### Action item
The lines to reproduce from the material below are those from the one containing "[AuthFilter](#AuthFilter) is created." through the one containing "Binds the [AuthSuccessHandler](#AuthSuccessHandler)", both included; write them out exactly and add nothing.

### Dataset content
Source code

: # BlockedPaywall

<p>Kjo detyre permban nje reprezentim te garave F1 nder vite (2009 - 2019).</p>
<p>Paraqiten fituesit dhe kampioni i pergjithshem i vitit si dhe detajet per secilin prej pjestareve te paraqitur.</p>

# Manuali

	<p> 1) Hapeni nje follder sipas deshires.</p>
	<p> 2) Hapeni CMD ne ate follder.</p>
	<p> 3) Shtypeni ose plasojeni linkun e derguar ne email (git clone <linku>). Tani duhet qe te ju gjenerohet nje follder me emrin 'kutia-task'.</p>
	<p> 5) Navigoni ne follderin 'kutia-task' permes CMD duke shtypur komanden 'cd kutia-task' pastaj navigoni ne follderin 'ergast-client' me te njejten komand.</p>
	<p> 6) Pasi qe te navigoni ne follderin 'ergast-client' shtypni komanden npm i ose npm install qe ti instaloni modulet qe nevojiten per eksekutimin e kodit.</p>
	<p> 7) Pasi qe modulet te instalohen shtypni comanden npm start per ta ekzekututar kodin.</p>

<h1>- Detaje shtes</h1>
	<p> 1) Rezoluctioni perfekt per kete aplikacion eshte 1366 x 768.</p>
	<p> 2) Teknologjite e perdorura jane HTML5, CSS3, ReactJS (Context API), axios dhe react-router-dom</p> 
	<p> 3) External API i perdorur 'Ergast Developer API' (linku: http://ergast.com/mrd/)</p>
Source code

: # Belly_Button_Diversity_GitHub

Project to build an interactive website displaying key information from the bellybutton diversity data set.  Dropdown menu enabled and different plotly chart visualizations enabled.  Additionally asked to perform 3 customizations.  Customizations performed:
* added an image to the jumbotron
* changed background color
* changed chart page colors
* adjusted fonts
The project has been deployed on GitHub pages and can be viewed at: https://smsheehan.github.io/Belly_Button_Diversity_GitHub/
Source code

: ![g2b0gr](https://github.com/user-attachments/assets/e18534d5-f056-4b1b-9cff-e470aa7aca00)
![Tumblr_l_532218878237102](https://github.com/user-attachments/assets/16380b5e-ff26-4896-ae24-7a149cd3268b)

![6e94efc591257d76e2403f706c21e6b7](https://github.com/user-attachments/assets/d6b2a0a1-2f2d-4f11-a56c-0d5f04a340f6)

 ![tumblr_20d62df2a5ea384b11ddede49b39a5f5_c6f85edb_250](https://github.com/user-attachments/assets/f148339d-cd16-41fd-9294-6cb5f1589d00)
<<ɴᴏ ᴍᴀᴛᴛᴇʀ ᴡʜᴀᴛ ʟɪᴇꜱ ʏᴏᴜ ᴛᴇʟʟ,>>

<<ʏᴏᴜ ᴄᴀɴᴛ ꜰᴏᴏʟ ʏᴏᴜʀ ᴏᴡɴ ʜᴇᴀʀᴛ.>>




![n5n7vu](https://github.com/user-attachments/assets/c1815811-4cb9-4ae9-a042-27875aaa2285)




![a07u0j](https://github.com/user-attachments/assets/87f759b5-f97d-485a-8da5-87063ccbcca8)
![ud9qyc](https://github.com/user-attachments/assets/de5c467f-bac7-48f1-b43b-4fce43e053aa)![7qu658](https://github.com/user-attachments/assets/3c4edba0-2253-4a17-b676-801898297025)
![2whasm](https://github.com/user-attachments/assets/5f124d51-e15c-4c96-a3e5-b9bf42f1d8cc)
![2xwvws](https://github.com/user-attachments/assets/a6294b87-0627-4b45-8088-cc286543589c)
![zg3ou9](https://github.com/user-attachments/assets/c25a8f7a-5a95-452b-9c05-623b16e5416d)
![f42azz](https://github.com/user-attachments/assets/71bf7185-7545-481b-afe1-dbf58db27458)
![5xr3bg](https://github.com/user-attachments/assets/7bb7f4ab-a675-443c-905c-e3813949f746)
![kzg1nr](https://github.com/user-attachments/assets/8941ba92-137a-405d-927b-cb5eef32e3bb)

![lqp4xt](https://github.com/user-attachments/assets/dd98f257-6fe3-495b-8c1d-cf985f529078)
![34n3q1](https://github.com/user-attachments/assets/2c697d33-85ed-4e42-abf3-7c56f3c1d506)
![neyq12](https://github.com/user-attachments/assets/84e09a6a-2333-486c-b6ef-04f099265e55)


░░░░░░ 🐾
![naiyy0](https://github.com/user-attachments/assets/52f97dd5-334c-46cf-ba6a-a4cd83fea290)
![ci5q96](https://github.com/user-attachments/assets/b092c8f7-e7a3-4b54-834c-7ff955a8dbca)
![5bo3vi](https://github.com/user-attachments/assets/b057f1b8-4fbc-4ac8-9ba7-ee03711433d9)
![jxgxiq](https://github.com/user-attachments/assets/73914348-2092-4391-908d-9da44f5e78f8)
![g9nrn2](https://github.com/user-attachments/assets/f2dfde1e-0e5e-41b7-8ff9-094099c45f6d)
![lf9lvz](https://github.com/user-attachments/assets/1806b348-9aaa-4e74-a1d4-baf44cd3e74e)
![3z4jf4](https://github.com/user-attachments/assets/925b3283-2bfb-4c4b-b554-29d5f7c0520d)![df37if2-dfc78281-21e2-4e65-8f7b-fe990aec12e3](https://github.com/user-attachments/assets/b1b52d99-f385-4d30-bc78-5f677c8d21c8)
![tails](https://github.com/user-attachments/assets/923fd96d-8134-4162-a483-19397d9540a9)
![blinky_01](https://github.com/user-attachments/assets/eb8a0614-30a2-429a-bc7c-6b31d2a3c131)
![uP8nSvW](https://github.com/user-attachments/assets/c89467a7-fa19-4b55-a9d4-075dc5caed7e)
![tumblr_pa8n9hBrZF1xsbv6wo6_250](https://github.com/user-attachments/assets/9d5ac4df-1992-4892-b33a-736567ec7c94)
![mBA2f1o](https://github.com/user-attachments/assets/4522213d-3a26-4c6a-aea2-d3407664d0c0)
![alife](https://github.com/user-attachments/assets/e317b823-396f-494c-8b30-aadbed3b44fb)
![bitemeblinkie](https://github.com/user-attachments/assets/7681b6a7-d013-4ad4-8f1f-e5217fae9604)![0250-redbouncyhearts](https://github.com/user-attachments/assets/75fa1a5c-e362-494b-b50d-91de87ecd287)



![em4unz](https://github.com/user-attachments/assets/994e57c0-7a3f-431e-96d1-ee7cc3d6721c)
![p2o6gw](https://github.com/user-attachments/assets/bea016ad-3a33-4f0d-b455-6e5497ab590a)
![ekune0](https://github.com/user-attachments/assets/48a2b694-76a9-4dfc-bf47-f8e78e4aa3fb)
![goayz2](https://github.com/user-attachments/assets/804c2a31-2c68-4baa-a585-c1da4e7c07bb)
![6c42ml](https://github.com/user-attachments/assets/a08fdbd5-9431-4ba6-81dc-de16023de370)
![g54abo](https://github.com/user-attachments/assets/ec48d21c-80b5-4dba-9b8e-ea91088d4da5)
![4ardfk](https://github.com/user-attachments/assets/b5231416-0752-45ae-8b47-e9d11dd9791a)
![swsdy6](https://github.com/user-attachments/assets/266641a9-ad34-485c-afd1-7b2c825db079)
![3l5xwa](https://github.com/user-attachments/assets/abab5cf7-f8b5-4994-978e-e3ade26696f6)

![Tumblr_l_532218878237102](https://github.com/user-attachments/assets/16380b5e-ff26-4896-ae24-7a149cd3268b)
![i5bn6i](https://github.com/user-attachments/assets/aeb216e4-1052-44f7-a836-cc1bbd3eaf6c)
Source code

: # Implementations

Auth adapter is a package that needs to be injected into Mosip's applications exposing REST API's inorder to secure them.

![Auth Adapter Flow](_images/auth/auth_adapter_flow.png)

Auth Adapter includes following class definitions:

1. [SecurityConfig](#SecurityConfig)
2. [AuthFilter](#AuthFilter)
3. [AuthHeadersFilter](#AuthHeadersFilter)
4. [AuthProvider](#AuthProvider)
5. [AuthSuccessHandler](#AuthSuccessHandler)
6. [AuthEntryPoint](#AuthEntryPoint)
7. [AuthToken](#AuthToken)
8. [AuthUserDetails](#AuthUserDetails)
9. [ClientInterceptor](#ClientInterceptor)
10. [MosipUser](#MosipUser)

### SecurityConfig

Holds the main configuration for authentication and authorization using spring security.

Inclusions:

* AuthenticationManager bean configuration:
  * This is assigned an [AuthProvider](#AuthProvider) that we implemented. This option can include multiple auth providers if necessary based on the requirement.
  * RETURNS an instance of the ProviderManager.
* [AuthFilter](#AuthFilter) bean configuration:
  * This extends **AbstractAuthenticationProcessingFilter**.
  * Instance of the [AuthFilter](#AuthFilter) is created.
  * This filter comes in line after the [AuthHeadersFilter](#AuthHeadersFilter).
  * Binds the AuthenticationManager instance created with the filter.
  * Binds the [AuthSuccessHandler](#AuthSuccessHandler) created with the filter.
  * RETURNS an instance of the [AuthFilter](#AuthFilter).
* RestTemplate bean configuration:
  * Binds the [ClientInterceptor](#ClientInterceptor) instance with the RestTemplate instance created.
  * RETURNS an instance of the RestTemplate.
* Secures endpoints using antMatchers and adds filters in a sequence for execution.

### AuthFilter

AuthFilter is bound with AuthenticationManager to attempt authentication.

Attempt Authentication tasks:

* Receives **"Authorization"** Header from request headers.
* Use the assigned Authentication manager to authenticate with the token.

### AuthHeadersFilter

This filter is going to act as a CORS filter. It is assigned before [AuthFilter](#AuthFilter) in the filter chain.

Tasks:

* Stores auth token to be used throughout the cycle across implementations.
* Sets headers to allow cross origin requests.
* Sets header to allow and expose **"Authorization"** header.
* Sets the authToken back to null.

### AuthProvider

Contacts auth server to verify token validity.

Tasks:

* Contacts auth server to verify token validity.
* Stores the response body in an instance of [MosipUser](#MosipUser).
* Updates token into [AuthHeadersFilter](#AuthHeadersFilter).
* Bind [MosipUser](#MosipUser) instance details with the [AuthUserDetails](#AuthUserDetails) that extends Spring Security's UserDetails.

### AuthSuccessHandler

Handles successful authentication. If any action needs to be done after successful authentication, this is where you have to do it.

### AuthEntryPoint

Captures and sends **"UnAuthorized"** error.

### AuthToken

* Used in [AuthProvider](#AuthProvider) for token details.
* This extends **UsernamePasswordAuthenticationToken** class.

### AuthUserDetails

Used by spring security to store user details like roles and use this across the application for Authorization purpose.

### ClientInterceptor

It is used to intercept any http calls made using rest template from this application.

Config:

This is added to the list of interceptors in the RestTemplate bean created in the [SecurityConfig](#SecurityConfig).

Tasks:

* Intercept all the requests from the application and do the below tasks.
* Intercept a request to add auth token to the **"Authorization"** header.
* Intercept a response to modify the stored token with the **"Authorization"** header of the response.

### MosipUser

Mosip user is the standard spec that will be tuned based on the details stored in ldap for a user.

### Answer for the task
  * Instance of the [AuthFilter](#AuthFilter) is created.
  * This filter comes in line after the [AuthHeadersFilter](#AuthHeadersFilter).
  * Binds the AuthenticationManager instance created with the filter.
  * Binds the [AuthSuccessHandler](#AuthSuccessHandler) created with the filter.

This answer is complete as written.